### [Assignment]
The data below needs to be returned exactly, line for line.

### [Dataset extract]

• • • •

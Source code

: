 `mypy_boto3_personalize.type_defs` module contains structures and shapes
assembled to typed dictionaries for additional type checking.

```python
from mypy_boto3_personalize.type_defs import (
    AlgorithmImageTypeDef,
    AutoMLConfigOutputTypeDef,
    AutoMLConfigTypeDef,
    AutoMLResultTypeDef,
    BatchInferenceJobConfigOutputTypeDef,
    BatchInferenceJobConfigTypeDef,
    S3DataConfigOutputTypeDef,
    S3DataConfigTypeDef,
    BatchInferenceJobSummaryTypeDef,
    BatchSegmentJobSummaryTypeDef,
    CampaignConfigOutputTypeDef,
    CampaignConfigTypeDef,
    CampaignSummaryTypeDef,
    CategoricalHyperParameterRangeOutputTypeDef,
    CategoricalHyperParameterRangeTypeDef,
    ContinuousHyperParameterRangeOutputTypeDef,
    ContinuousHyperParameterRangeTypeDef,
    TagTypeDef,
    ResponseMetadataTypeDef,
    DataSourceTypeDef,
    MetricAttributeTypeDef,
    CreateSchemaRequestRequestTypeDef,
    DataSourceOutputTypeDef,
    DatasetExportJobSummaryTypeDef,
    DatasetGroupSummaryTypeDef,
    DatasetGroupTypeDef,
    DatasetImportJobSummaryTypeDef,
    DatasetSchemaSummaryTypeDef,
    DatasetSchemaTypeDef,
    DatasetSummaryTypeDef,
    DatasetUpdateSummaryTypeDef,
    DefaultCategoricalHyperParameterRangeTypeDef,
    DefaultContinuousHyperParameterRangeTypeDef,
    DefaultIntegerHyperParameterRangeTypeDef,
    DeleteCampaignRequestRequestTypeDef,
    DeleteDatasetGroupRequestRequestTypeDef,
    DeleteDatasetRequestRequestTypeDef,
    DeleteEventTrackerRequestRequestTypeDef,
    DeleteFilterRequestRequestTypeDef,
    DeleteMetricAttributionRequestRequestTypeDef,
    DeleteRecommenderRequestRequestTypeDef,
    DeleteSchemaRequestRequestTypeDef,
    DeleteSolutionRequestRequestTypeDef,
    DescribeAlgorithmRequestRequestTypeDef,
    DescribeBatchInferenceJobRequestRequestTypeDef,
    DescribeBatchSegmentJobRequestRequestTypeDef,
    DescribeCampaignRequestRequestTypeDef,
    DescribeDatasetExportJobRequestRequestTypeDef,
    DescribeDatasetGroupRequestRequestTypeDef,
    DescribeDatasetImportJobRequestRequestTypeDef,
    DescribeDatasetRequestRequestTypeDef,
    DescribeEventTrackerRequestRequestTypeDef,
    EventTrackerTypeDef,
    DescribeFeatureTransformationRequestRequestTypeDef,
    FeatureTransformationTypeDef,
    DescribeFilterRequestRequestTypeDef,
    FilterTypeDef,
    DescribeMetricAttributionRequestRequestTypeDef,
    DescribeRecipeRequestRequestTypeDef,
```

• • • •

### [Answer to the exercise]
Source code

: `mypy_boto3_personalize.type_defs` module contains structures and shapes
assembled to typed dictionaries for additional type checking.

```python
from mypy_boto3_personalize.type_defs import (
    AlgorithmImageTypeDef,
    AutoMLConfigOutputTypeDef,
    AutoMLConfigTypeDef,
    AutoMLResultTypeDef,
    BatchInferenceJobConfigOutputTypeDef,
    BatchInferenceJobConfigTypeDef,
    S3DataConfigOutputTypeDef,
    S3DataConfigTypeDef,
    BatchInferenceJobSummaryTypeDef,
    BatchSegmentJobSummaryTypeDef,
    CampaignConfigOutputTypeDef,
    CampaignConfigTypeDef,
    CampaignSummaryTypeDef,
    CategoricalHyperParameterRangeOutputTypeDef,
    CategoricalHyperParameterRangeTypeDef,
    ContinuousHyperParameterRangeOutputTypeDef,
    ContinuousHyperParameterRangeTypeDef,
    TagTypeDef,
    ResponseMetadataTypeDef,
    DataSourceTypeDef,
    MetricAttributeTypeDef,
    CreateSchemaRequestRequestTypeDef,
    DataSourceOutputTypeDef,
    DatasetExportJobSummaryTypeDef,
    DatasetGroupSummaryTypeDef,
    DatasetGroupTypeDef,
    DatasetImportJobSummaryTypeDef,
    DatasetSchemaSummaryTypeDef,
    DatasetSchemaTypeDef,
    DatasetSummaryTypeDef,
    DatasetUpdateSummaryTypeDef,
    DefaultCategoricalHyperParameterRangeTypeDef,
    DefaultContinuousHyperParameterRangeTypeDef,
    DefaultIntegerHyperParameterRangeTypeDef,
    DeleteCampaignRequestRequestTypeDef,
    DeleteDatasetGroupRequestRequestTypeDef,
    DeleteDatasetRequestRequestTypeDef,
    DeleteEventTrackerRequestRequestTypeDef,
    DeleteFilterRequestRequestTypeDef,
    DeleteMetricAttributionRequestRequestTypeDef,
    DeleteRecommenderRequestRequestTypeDef,
    DeleteSchemaRequestRequestTypeDef,
    DeleteSolutionRequestRequestTypeDef,
    DescribeAlgorithmRequestRequestTypeDef,
    DescribeBatchInferenceJobRequestRequestTypeDef,
    DescribeBatchSegmentJobRequestRequestTypeDef,
    DescribeCampaignRequestRequestTypeDef,
    DescribeDatasetExportJobRequestRequestTypeDef,
    DescribeDatasetGroupRequestRequestTypeDef,
    DescribeDatasetImportJobRequestRequestTypeDef,
    DescribeDatasetRequestRequestTypeDef,
    DescribeEventTrackerRequestRequestTypeDef,
    EventTrackerTypeDef,
    DescribeFeatureTransformationRequestRequestTypeDef,
    FeatureTransformationTypeDef,
    DescribeFilterRequestRequestTypeDef,
    FilterTypeDef,
    DescribeMetricAttributionRequestRequestTypeDef,
    DescribeRecipeRequestRequestTypeDef,
```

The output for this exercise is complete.